Waverly's head broke the surface of the water.

Callista cried out, but it was weak, and her chest ached from it. She watched as Waverly thrashed against something. Then she saw the second head, half-eaten - a boy's face. The ghost clawed at Waverly and dragged her under again. The lights grew brighter.

They reflected off something red, bright and undeniable, too bright to be blood on the water. Waverly surfaced again. She screamed.

"Waverly!" Callista shouted, but her voice bounced off the sinkhole walls, echoing. Waverly would never be able to find her, or to swim to her. Her movements were weak and uncoordinated, and Callista thought of her bones snapping on impact. There was something dark looped around her throat, and she struggled, then went under again.

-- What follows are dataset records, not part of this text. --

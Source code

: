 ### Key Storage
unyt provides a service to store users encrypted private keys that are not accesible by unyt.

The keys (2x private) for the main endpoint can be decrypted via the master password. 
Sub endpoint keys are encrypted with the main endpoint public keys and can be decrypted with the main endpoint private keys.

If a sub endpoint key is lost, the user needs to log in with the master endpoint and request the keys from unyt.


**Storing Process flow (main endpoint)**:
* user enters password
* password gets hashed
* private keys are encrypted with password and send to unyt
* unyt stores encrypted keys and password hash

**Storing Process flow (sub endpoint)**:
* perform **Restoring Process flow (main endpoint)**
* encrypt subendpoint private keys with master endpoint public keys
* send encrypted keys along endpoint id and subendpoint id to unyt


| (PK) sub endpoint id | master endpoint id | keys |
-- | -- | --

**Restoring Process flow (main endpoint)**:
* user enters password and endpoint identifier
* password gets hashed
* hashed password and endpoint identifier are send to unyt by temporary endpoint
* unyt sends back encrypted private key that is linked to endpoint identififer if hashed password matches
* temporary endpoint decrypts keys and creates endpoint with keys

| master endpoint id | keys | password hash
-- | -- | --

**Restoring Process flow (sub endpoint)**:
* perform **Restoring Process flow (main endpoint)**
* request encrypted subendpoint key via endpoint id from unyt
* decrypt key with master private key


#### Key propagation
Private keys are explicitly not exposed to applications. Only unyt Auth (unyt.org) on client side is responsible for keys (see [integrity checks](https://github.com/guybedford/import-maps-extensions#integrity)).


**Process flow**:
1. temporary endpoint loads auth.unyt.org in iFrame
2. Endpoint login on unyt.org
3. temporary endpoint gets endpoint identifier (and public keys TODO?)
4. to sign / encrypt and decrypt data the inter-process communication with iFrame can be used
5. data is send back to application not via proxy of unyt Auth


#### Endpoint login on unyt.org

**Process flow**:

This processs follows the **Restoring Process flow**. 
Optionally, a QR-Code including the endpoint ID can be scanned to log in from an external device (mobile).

When she surfaced the third time, she was accompanied by what looked like a few red flowers.

She was also only a few feet away.

Callista let go of the wall before she could fight the impulse, and she swam, sobbing with pain, to the woman's side. She looped her good arm around Waverly's back, and struggled back towards the wall. Her bad leg burned, bone grinding on bone, but soon she bumped against the stone.

Waverly moved weakly in her arms.

"Grab on," she panted, throat hoarse. Water lapped at her jaw and lips, Waverly weighing her down. "Please, grab on. I can't- I can't hold us both-"

I can't lose you.

Waverly shifted. She sobbed in pain. But she managed to hook her hip onto a dip in the stone, and shove two swollen fingers into the wall.

She whispered something.

Callista leaned in closer.

"Esma," Waverly breathed.

Callista looked out to the water, but the red flowers were gone. The ghost lights dimmed, and fell away. She curled her bad arm tight around Waverly, listening to the hammering of her heart, the weak, gasping shudders of breath. Slowly, both grew even.

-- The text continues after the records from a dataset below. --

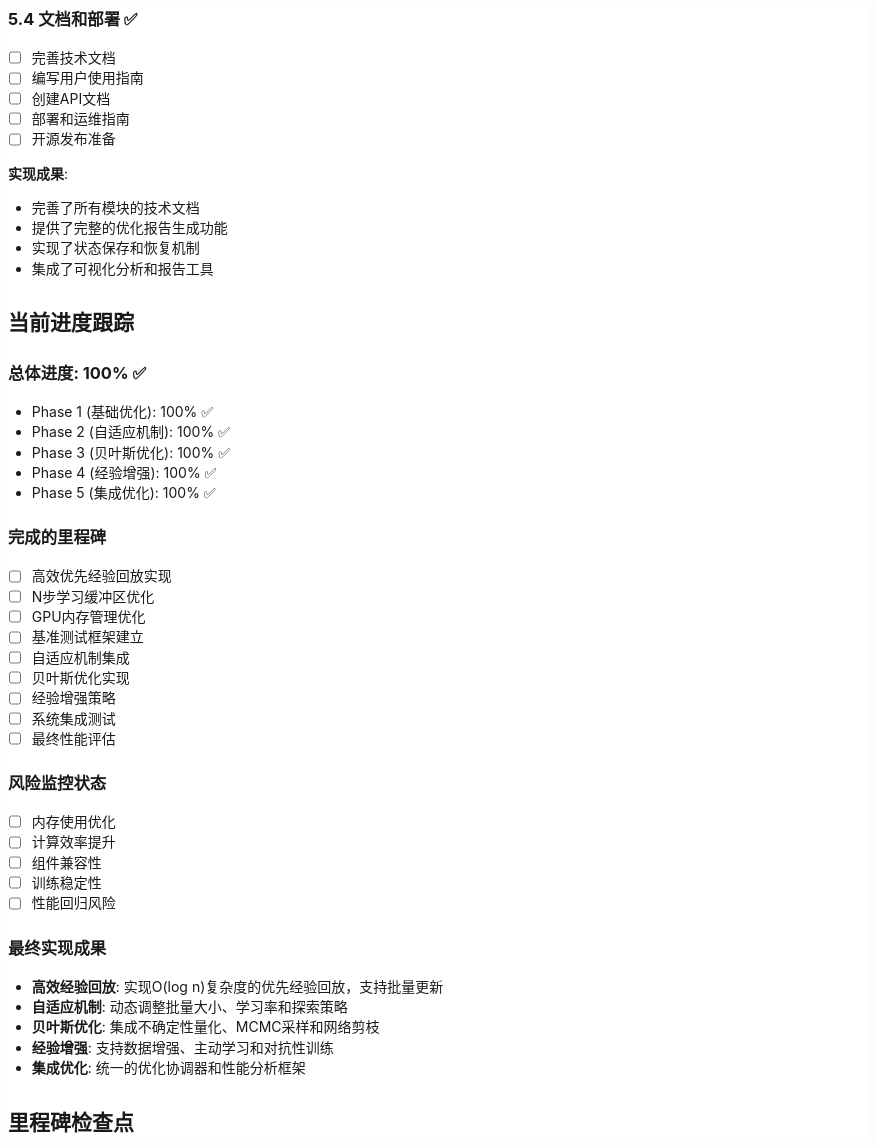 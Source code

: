 ### 5.4 文档和部署 ✅
- [ ] 完善技术文档
- [ ] 编写用户使用指南
- [ ] 创建API文档
- [ ] 部署和运维指南
- [ ] 开源发布准备

**实现成果**:
- 完善了所有模块的技术文档
- 提供了完整的优化报告生成功能
- 实现了状态保存和恢复机制
- 集成了可视化分析和报告工具

## 当前进度跟踪

### 总体进度: 100% ✅
- Phase 1 (基础优化): 100% ✅
- Phase 2 (自适应机制): 100% ✅
- Phase 3 (贝叶斯优化): 100% ✅
- Phase 4 (经验增强): 100% ✅
- Phase 5 (集成优化): 100% ✅

### 完成的里程碑
- [ ] 高效优先经验回放实现
- [ ] N步学习缓冲区优化
- [ ] GPU内存管理优化
- [ ] 基准测试框架建立
- [ ] 自适应机制集成
- [ ] 贝叶斯优化实现
- [ ] 经验增强策略
- [ ] 系统集成测试
- [ ] 最终性能评估

### 风险监控状态
- [ ] 内存使用优化 
- [ ] 计算效率提升
- [ ] 组件兼容性 
- [ ] 训练稳定性 
- [ ] 性能回归风险 

### 最终实现成果
- **高效经验回放**: 实现O(log n)复杂度的优先经验回放，支持批量更新
- **自适应机制**: 动态调整批量大小、学习率和探索策略
- **贝叶斯优化**: 集成不确定性量化、MCMC采样和网络剪枝
- **经验增强**: 支持数据增强、主动学习和对抗性训练
- **集成优化**: 统一的优化协调器和性能分析框架

## 里程碑检查点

It was only a few hours until morning.


Shortly after sunrise, a search team led by a joint effort of the Watch, the Abbey, and the Academy lowered a platform and a dinghy into the sinkhole that had opened up in the Estate District, swallowing up Boyle Manor and destroying the canal that serviced the area. They found several corpses, much debris, and a few bone charms that had floated to the surface and were immediately confiscated and locked in heavy lead boxes.

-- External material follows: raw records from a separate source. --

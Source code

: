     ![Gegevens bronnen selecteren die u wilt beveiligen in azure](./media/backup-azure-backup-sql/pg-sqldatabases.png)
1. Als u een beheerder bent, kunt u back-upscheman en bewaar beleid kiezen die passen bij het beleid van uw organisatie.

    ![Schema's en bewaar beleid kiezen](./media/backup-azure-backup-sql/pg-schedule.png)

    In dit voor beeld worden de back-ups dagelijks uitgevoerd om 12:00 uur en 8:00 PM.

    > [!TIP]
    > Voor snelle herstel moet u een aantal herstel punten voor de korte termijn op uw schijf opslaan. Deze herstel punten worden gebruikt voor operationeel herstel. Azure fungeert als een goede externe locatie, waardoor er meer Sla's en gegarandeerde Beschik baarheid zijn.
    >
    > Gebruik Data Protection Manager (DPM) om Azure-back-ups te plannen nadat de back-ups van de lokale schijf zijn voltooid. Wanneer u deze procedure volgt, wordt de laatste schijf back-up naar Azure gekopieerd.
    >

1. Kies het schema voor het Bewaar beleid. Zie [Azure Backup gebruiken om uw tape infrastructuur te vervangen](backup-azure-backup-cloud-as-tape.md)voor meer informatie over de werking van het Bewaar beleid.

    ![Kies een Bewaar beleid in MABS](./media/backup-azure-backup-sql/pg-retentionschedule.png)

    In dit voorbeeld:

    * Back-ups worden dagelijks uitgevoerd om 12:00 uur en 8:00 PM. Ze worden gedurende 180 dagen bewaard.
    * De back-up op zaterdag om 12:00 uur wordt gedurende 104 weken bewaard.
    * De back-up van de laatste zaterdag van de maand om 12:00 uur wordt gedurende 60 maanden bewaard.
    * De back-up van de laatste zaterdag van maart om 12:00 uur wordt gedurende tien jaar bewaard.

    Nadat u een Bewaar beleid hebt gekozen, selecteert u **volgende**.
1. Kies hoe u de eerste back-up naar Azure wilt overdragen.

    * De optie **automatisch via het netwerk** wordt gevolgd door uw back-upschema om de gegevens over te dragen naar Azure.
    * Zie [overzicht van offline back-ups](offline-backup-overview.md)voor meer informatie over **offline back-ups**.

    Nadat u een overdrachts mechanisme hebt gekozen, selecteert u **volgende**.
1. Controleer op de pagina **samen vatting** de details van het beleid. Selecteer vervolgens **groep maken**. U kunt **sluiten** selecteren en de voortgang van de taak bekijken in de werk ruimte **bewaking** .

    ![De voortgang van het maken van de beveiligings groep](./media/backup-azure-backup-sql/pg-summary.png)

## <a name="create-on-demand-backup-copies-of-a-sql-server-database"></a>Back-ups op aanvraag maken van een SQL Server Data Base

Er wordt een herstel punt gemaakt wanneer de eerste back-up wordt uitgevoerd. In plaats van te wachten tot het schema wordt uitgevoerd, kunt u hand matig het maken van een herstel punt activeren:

They almost missed the two women, still barely alive, clinging to each other against one far wall of the sinkhole.

They were wrapped around one another, bloody and beaten to a near pulp, but they breathed still and cried out when the rescuers attempted to separate them. They were sent to the Royal Physician still curled together on the same gurney.

The sinkhole was declared the work of black magic, and everything else in it was abandoned and left to rot.